Devin loves it at Lost Lake, and despite the place being run-down, Kate feels at peace there too. Once the townspeople realise that Eby is serious about selling the place, they decide to show her just how important she and the camp have been to all of them, and perhaps they can manage to change her mind about selling. Buladeen, one of the holiday regulars is certainly determined to change Eby's mind. A retired English teacher from a wretchedly poor background, who's always been a voracious reader since she was taught to read, she's fully aware that not all endings are happy. She also knows that plots don't always take the most predictable turns, and that it's important to work to succeed in your hopes and dreams. She comes every summer with Selma, another elderly woman with barely any female friends. The daughter of an unfaithful man, Selma was given eight magic charms by one of her father's mistresses. With these charms, she can lure unhappily married men away from their wives and make them fall madly in love with her. As a result, most women tend to dislike her, and none of her marriages have lasted more than five years. Now she only has one charm left, which she's saving for something big. She claims she doesn't like Lost Lake, or understands why Buladeen insists on claiming that they're friends, but she returns every year, nonetheless.
I'm a huge fan of Sarah Addison Allen's earlier books, my particular favourites being Garden Spells and The Peach Keeper. Reading the acknowledgements for this book, I realised that the reason there was such a gap between The Peach Keeper and this coming out, is because the author has been struggling with breast cancer. I didn't know that when I picked this book as my fifty-second book, and the one I completed my first Cannonball with, but now I'm so glad I did, because it's extra appropriate. Cancer is a horrible disease, and I'm so glad that I can help collect money to fight it by reading books that I love and blogging about them for others.
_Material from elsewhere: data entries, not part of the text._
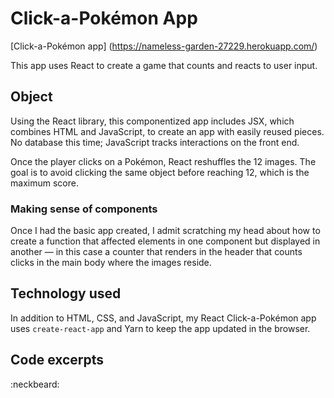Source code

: # Click-a-Pokémon App
[Click-a-Pokémon app] (https://nameless-garden-27229.herokuapp.com/)

This app uses React to create a game that counts and reacts to user input.

## Object

Using the React library, this componentized app includes JSX, which combines HTML and JavaScript, to create an app with easily reused pieces. No database this time; JavaScript tracks interactions on the front end. 

Once the player clicks on a Pokémon, React reshuffles the 12 images. The goal is to avoid  clicking the same object before reaching 12, which is the maximum score. 

### Making sense of components

Once I had the basic app created, I admit scratching my head about how to create a function that affected elements in one component but displayed in another &mdash; in this case a counter that renders in the header that counts clicks in the main body where the images reside. 

## Technology used

In addition to HTML, CSS, and JavaScript, my React Click-a-Pokémon app uses ```create-react-app``` and Yarn to keep the app updated in the browser. 

## Code excerpts


:neckbeard:
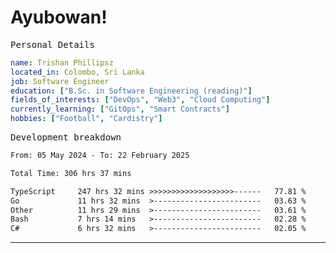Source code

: # Ayubowan!

<samp>Personal Details</samp>

```yaml
name: Trishan Phillipsz
located_in: Colombo, Sri Lanka
job: Software Engineer
education: ["B.Sc. in Software Engineering (reading)"]
fields_of_interests: ["DevOps", "Web3", "Cloud Computing"]
currently_learning: ["GitOps", "Smart Contracts"]
hobbies: ["Football", "Cardistry"]
```

<samp>Development breakdown</samp>

<!--START_SECTION:waka-->

```txt
From: 05 May 2024 - To: 22 February 2025

Total Time: 306 hrs 37 mins

TypeScript     247 hrs 32 mins >>>>>>>>>>>>>>>>>>>------   77.81 %
Go             11 hrs 32 mins  >------------------------   03.63 %
Other          11 hrs 29 mins  >------------------------   03.61 %
Bash           7 hrs 14 mins   >------------------------   02.28 %
C#             6 hrs 32 mins   >------------------------   02.05 %
```

<!--END_SECTION:waka-->

---
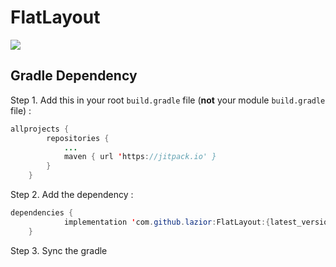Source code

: # FlatLayout

[![](https://jitpack.io/v/lazior/FlatLayout.svg)](https://jitpack.io/#lazior/FlatLayout)

## Gradle Dependency

Step 1. Add this in your root `build.gradle` file (**not** your module `build.gradle` file) :
```java
allprojects {
		repositories {
			...
			maven { url 'https://jitpack.io' }
		}
	}
```
Step 2. Add the dependency :
```java
dependencies {
	        implementation 'com.github.lazior:FlatLayout:{latest_version}'
	}
```
Step 3. Sync the gradle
As in Allen's previous books, family ties are strong in this one, as are those of friendship. There are absolutely magical realism elements, such as Lisette's ghostly reminder, the alligator who only Devin seems able to see and who sends her on a quest and Selma's love charms. Yet the main focus of the book is love and friendship and how different people deal with losing their loved ones, and to what degree they pick themselves back up again and carry on. It's clear that most of the women in Kate and Eby's family love fiercely and passionately, but fall apart completely once their love dies, to the detriment of the next generation. Eby never had children, and was lucky enough to have friends and Lost Lake to help her through her grief. Kate is nearly unmade by her grief, but manages to surface and fight to secure a chance of future happiness for Devin and herself. I was so happy when I was granted the ARC for this, and then I forgot it for a bit again. I'm so glad I finally got the chance to read it, and will absolutely buy it, so I can own it like I do all of Allen's other books.
And with this, I complete my first Cannonball of 2014! Whohoo!